Data shown:
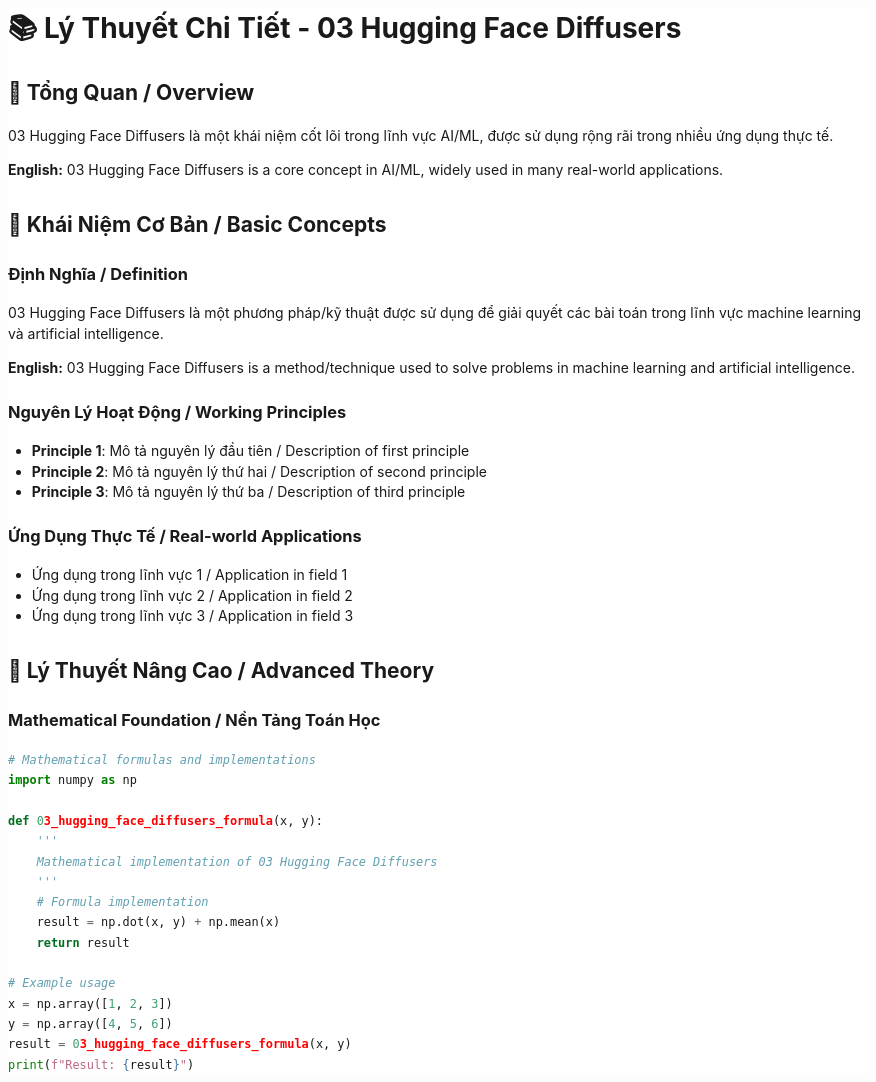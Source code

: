 # 📚 Lý Thuyết Chi Tiết - 03 Hugging Face Diffusers

## 🎯 Tổng Quan / Overview

03 Hugging Face Diffusers là một khái niệm cốt lõi trong lĩnh vực AI/ML, được sử dụng rộng rãi trong nhiều ứng dụng thực tế.

**English:** 03 Hugging Face Diffusers is a core concept in AI/ML, widely used in many real-world applications.

## 📖 Khái Niệm Cơ Bản / Basic Concepts

### Định Nghĩa / Definition
03 Hugging Face Diffusers là một phương pháp/kỹ thuật được sử dụng để giải quyết các bài toán trong lĩnh vực machine learning và artificial intelligence.

**English:** 03 Hugging Face Diffusers is a method/technique used to solve problems in machine learning and artificial intelligence.

### Nguyên Lý Hoạt Động / Working Principles
- **Principle 1**: Mô tả nguyên lý đầu tiên / Description of first principle
- **Principle 2**: Mô tả nguyên lý thứ hai / Description of second principle  
- **Principle 3**: Mô tả nguyên lý thứ ba / Description of third principle

### Ứng Dụng Thực Tế / Real-world Applications
- Ứng dụng trong lĩnh vực 1 / Application in field 1
- Ứng dụng trong lĩnh vực 2 / Application in field 2
- Ứng dụng trong lĩnh vực 3 / Application in field 3

## 🔬 Lý Thuyết Nâng Cao / Advanced Theory

### Mathematical Foundation / Nền Tảng Toán Học

```python
# Mathematical formulas and implementations
import numpy as np

def 03_hugging_face_diffusers_formula(x, y):
    '''
    Mathematical implementation of 03 Hugging Face Diffusers
    '''
    # Formula implementation
    result = np.dot(x, y) + np.mean(x)
    return result

# Example usage
x = np.array([1, 2, 3])
y = np.array([4, 5, 6])
result = 03_hugging_face_diffusers_formula(x, y)
print(f"Result: {result}")
```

What to work on:
Pick every line of the data that includes the string "được".

Reply:
03 Hugging Face Diffusers là một khái niệm cốt lõi trong lĩnh vực AI/ML, được sử dụng rộng rãi trong nhiều ứng dụng thực tế.
03 Hugging Face Diffusers là một phương pháp/kỹ thuật được sử dụng để giải quyết các bài toán trong lĩnh vực machine learning và artificial intelligence.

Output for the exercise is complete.